Even though my pageviews always spike whenever I write about Anita Sarkeesian's videos, I've decided to follow in the footsteps of other Feminist Frequency critics and not watch the video. The fact is that at this stage, even if I did watch it, I would just be making the same arguments that I have for her previous four videos. Lack of context when providing examples. Cherry-picking examples. Not acknowledging male examples of the same issue, only focusing on women. Claiming something without evidence -- damsels in distress being considered property, for example -- and making further arguments based on that assumption.

However, I would like to thank beste36 and gwadahunter2222 for their comments about Anita's latest video on my last blog. It's interesting to hear that Anita managed to offend sex workers and supporters of sex workers by referring to them as "prostituted women" (while giving male sex workers the courtesy of being referred to as "gigolos"). This criticism isn't specific to Feminist Frequency but anti-feminists often criticise feminism for portraying women as being unequal to men; saying "women need help, such as specific programs to get into STEM fields" while someone who considered men and women equal would say "women make their own choices to stay out of STEM fields and are more than capable of making their own decisions to enter or not".

This is what Anita did by using the term "prostituted women" instead of "sex workers". She deprived women of their agency and portrayed them as helpless objects rather than capable adults. The thing is, Anita does this a lot -- before her Damsels in Distress videos, I had always heard "objectification" used in conjunction with sexualisation; Anita was the first person I'd heard posit the theory that female characters are basically objects to be taken and "won" back, rather than fully-rounded characters that the protagonist cares about because he/she does not want to see them harmed -- but she picked the wrong industry to do it with this time.

The reasons why are clear; Anita is a sex-negative feminist, having criticised the "SlutWalk" marches in Toronto and describing herself as feeling alienated from feminism for embracing the word "slut". She's also been criticised by sex-positive feminists on Youtube. The problem, which Anita seems to have missed, is that sex workers have received an extremely bad rap over the years, with the struggle to have sex work recognised as a legitimate occupation, as a legal occupation, the problems with higher rates of violence in such a career, the problems with non-consensual sex (rape) being recognised by law when you're in a career that provides consensual sex to clients and just the general stigma of earning money through sex work in the first place. For that matter, an issue discussed in feminist circles is how female sexuality is often not recognised, supported or taken seriously (which I would argue is not the case), with straight male sexuality being "the norm".

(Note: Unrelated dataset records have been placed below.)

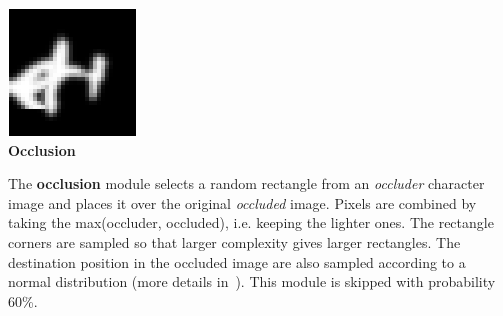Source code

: \documentclass{article} %
\begin{document}
\begin{minipage}[h]{\linewidth}
\begin{minipage}[t]{0.14\linewidth}
\centering
\includegraphics[scale=.4]{images/occlusion_only.png}\\
{\bf Occlusion}
\end{minipage}%
\hspace{0.3cm}\begin{minipage}[t]{0.83\linewidth}
\vspace*{-18mm}
The {\bf occlusion} module selects a random rectangle from an {\em occluder} character
image and places it over the original {\em occluded}
image. Pixels are combined by taking the max(occluder, occluded),
i.e. keeping the lighter ones.
The rectangle corners
are sampled so that larger complexity gives larger rectangles.
The destination position in the occluded image are also sampled
according to a normal distribution (more details in~\citet{ARXIV-2010}).
This module is skipped with probability 60\%.
\end{minipage}
\end{minipage}

\vspace*{1mm}
\end{document}
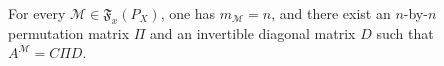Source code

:For every \(\mathcal M\in\mathfrak F_x(P_X)\), one has \(m_{\mathcal M}=n\), and there exist an \(n\)-by-\(n\) permutation matrix \(\Pi\) and an invertible diagonal matrix \(D\) such that \(A^{\mathcal M}=C\Pi D\).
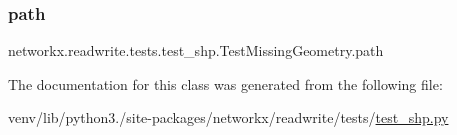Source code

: \subsubsection{\texorpdfstring{path}{path}}
{\footnotesize\ttfamily networkx.\+readwrite.\+tests.\+test\+\_\+shp.\+Test\+Missing\+Geometry.\+path}



The documentation for this class was generated from the following file\+:\begin{DoxyCompactItemize}
\item 
venv/lib/python3./site-\/packages/networkx/readwrite/tests/\hyperlink{test__shp_8py}{test\+\_\+shp.\+py}\end{DoxyCompactItemize}
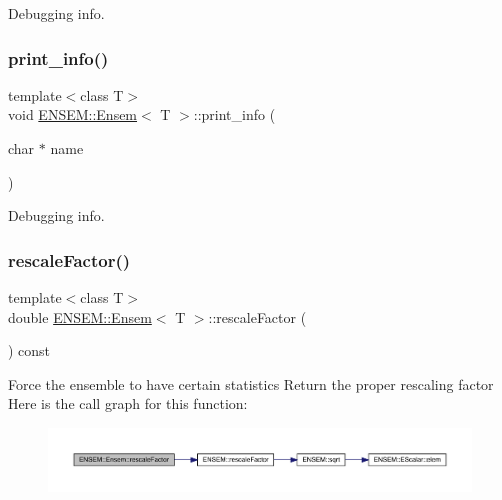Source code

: Debugging info. 

\mbox{\label{classENSEM_1_1Ensem_a85302bace1110e35249c88486f88d80c}} 
\subsubsection{\texorpdfstring{print\_info()}{print\_info()}\hspace{0.1cm}{\footnotesize\ttfamily [3/3]}}
{\footnotesize\ttfamily template$<$class T$>$ \\
void \mbox{\hyperlink{classENSEM_1_1Ensem}{E\+N\+S\+E\+M\+::\+Ensem}}$<$ T $>$\+::print\+\_\+info (\begin{DoxyParamCaption}\item[{char $\ast$}]{name }\end{DoxyParamCaption})\hspace{0.3cm}{\ttfamily [inline]}}



Debugging info. 

\mbox{\label{classENSEM_1_1Ensem_aecf90199daafa73454e9c1aceef313a4}} 
\subsubsection{\texorpdfstring{rescaleFactor()}{rescaleFactor()}\hspace{0.1cm}{\footnotesize\ttfamily [1/3]}}
{\footnotesize\ttfamily template$<$class T$>$ \\
double \mbox{\hyperlink{classENSEM_1_1Ensem}{E\+N\+S\+E\+M\+::\+Ensem}}$<$ T $>$\+::rescale\+Factor (\begin{DoxyParamCaption}{ }\end{DoxyParamCaption}) const\hspace{0.3cm}{\ttfamily [inline]}}

Force the ensemble to have certain statistics Return the proper rescaling factor Here is the call graph for this function\+:
\nopagebreak
\begin{figure}[H]
\begin{center}
\leavevmode
\includegraphics[width=350pt]{d7/d3e/classENSEM_1_1Ensem_aecf90199daafa73454e9c1aceef313a4_cgraph}
\end{center}
\end{figure}
\mbox{\label{classENSEM_1_1Ensem_aecf90199daafa73454e9c1aceef313a4}}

With all this in mind, it's no wonder there was a backlash against a prominent feminist like Anita Sarkeesian portraying sex workers as the very objects and victims they fight against being stereotyped and stigmatised as. Although I'm afraid I have some bad news for everyone who is annoyed with Anita for referring to sex workers as "prostituted women"; your criticism will never be acknowledged by Anita, in the same way that she has not responded to any criticism directed at her since she's leapt into the spotlight. You're now part of the group that goes completely ignored by Anita unless she needs a reason to talk about how abusive people are being.

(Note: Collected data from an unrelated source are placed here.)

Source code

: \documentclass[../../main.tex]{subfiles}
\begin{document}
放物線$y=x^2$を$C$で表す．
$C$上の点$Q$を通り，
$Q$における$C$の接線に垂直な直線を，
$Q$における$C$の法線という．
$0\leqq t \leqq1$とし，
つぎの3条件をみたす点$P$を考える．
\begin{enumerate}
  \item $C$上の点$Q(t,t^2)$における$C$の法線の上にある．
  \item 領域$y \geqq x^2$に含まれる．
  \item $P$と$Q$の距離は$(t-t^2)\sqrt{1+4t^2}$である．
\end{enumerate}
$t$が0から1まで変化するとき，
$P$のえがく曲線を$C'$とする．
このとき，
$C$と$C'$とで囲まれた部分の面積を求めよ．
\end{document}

The other thing I learned about Anita's latest video from my last blog's comments section was that she made the following statement:
"[NPC women's] status as disposable objects is reinforced by the fact that in most games discarded bodies will simply vanish into thin air a short time after being killed."

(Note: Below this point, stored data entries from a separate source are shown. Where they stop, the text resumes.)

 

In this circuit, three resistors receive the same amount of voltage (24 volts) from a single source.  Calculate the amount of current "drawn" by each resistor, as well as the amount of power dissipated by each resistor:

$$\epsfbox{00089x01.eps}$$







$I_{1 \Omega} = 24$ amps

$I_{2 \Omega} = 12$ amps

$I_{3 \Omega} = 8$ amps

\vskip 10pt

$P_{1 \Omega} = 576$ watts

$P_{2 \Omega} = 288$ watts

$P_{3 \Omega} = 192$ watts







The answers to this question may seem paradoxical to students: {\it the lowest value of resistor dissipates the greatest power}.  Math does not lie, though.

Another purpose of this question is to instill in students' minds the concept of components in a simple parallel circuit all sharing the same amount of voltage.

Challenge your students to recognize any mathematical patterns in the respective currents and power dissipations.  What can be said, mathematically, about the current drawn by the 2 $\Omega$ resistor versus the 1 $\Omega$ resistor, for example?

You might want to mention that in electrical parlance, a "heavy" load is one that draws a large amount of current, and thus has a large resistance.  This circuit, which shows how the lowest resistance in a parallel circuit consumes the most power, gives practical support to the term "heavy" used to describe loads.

There are some occasions when watching the Tropes Vs Women series when I haven't played a certain game (this happened a lot with Mario and Legend of Zelda games) and need to read some other people's explanations to know how and why Anita is incorrect. However, this is one of those things that everyone has seen in games and everyone knows is not specific to women. It is the one thing in all of Anita's videos that every single person watching can point at and say, "I know that's complete nonsense". To say that disappearing bodies reinforces women's status as disposable objects is verifiably, demonstrably false by doing nothing more than observing the same thing happening to men. Unless Anita has magically come across a game where it only happens to women.

Weirdly, this is probably one of the few occasions where even non-gamers can understand the problem; understanding why bodies disappear in games is very, very simple. I've actually just finished writing a couple of essays detailing, amongst other things, why this happens but here's the TL;DR version, only three sentences long (and I'll explain it in greater detail if anyone cares that much): you know how, at E3, many developers were pushing the fact that their games will run in "1080p, 60 frames per second (fps)"? Well, if there are a lot of things on-screen at once, that can slow the game down. Making bodies disappear helps the game to run smoother and reach that 60fps framerate because there's less stuff on the screen.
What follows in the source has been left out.